:: PROVIDED INFORMATION

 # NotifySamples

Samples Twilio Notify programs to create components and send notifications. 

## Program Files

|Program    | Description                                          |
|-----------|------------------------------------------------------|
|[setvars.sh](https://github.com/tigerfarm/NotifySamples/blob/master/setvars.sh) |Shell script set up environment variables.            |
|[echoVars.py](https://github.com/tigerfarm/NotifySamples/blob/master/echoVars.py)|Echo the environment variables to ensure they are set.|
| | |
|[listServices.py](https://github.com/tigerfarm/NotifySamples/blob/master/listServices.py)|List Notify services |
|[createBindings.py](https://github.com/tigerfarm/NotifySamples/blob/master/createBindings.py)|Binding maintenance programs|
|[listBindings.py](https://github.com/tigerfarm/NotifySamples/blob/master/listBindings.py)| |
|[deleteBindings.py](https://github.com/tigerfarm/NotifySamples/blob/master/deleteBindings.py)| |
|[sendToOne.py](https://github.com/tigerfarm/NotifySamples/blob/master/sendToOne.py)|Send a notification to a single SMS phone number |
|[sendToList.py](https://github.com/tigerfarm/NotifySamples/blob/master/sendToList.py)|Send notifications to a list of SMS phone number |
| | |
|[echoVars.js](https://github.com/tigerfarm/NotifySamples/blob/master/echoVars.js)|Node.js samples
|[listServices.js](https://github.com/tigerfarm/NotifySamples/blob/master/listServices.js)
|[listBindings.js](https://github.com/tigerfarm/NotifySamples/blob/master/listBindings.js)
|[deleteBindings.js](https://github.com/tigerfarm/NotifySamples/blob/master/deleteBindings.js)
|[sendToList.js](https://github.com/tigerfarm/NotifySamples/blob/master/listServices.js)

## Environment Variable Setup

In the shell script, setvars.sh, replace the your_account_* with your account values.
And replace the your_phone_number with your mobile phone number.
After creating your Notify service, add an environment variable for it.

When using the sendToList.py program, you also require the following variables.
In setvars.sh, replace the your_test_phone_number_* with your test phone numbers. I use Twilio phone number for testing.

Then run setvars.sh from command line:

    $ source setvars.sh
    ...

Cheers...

::::

* **WORK TASK**: The output consists solely of the lines from the line that contains "And replace the" through the final line of the data.

* **SOLUTION**:
And replace the your_phone_number with your mobile phone number.
After creating your Notify service, add an environment variable for it.

When using the sendToList.py program, you also require the following variables.
In setvars.sh, replace the your_test_phone_number_* with your test phone numbers. I use Twilio phone number for testing.

Then run setvars.sh from command line:

    $ source setvars.sh
    ...

Cheers...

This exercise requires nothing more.